The undercover rapper [Video]
As dusk approaches the quiet Quinnipiac campus, most students are eating with friends, finishing work, or planning for events later that night. Tucked away in a corner of Larson College Hall is a student working methodically in low light, not on school work, but on something bigger.
It’s 7 p.m. and the setting sun is barely strong enough to illuminate the room. This is the way Tommy Frisina likes it.
“I like to be alone,” said Frisina in between computer keystrokes. “When I have quiet and calmness around me, I can feel the music.”
Without taking his attention away from the monitor, he continues to fiddle with various switches on his beat program. Sitting on the desk among the computer lay empty water bottles, a half empty can of Hollister spray, stained shot glasses, Xbox controllers, and a faded Vans wallet.
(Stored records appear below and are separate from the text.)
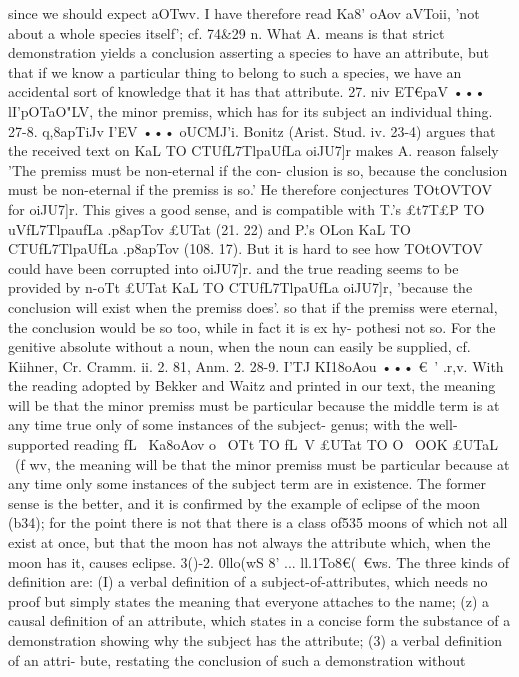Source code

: {{{{{{{{{since we should expect aOTwv. I have therefore read Ka8' oAov
aVToii, 'not about a whole species itself'; cf. 74&29 n. What A.
means is that strict demonstration yields a conclusion asserting
a species to have an attribute, but that if we know a particular
thing to belong to such a species, we have an accidental sort of
knowledge that it has that attribute.
27. niv ET€paV ••• lI'pOTaO"LV, the minor premiss, which has for
its subject an individual thing.
27-8. q,8apTiJv I'EV ••• oUCMJ'i. Bonitz (Arist. Stud. iv. 23-4)
argues that the received text on KaL TO CTUfL7TlpaUfLa oiJU7]r makes
A. reason falsely 'The premiss must be non-eternal if the con-
clusion is so, because the conclusion must be non-eternal if the
premiss is so.' He therefore conjectures TOtOVTOV for oiJU7]r. This
gives a good sense, and is compatible with T.'s £t7T£P TO uVfL7TlpaufLa
.p8apTov £UTat (21. 22) and P.'s OLon KaL TO CTUfL7TlpaUfLa .p8apTov
(108. 17). But it is hard to see how TOtOVTOV could have been
corrupted into oiJU7]r. and the true reading seems to be provided
by n-oTt £UTat KaL TO CTUfL7TlpaUfLa oiJU7]r, 'because the conclusion
will exist when the premiss does'. so that if the premiss were
eternal, the conclusion would be so too, while in fact it is ex hy-
pothesi not so. For the genitive absolute without a noun, when
the noun can easily be supplied, cf. Kiihner, Cr. Cramm. ii. 2.
81, Anm. 2.
28-9. I'TJ KI18oAou ••• €~' .r,v. With the reading adopted by
Bekker and Waitz and printed in our text, the meaning will be
that the minor premiss must be particular because the middle
term is at any time true only of some instances of the subject-
genus; with the well-supported reading fL~ Ka8oAov o~ OTt TO fL~V
£UTat TO O~ OOK £UTaL ~(f wv, the meaning will be that the minor
premiss must be particular because at any time only some
instances of the subject term are in existence. The former sense
is the better, and it is confirmed by the example of eclipse of the
moon (b34); for the point there is not that there is a class of535
moons of which not all exist at once, but that the moon has not
always the attribute which, when the moon has it, causes eclipse.
3()-2. 0llo(wS 8' ... ll.1To8€(~€ws. The three kinds of definition
are: (I) a verbal definition of a subject-of-attributes, which needs
no proof but simply states the meaning that everyone attaches
to the name; (z) a causal definition of an attribute, which states
in a concise form the substance of a demonstration showing why
the subject has the attribute; (3) a verbal definition of an attri-
bute, restating the conclusion of such a demonstration without
}}}}}}}}}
A modern musician’s workspace.
From the tiny computer speakers come various instruments: a barrage of crashes, bangs, bells and beats. Stroking his trimmed goatee, the music-maker sifts through various sounds, waiting for the right one.
All of a sudden, a drum line comes on. The simple track repeats over and over, with Frisina cycling through different elements until finding an appealing addition. Sitting on his bed with his feet on the computer chair, he leans back for a second against his bedside wall. A vintage Godzilla poster looks down approvingly.
“Nah, too dark,” he mutters under his breath. After playing the work in progress out loud again, he pauses it, and mimics a beat out loud to his liking, then puts the track back on. After a few more final inclusions, he plays the track from the start: a simple and catchy tune, ready for vocal recording.
This has been the formula for freshman Tommy Frisina during his first year at Quinnipiac. Frisina, known by the rapping alias “Tommy F,” has brought his Long Island sound to Quinnipiac in a quiet storm.
“I’m kind of modest about everything I do,” Frisina said in an interview in his Larson room. “People don’t know I’m a rapper ‘til they accidentally hear a song.”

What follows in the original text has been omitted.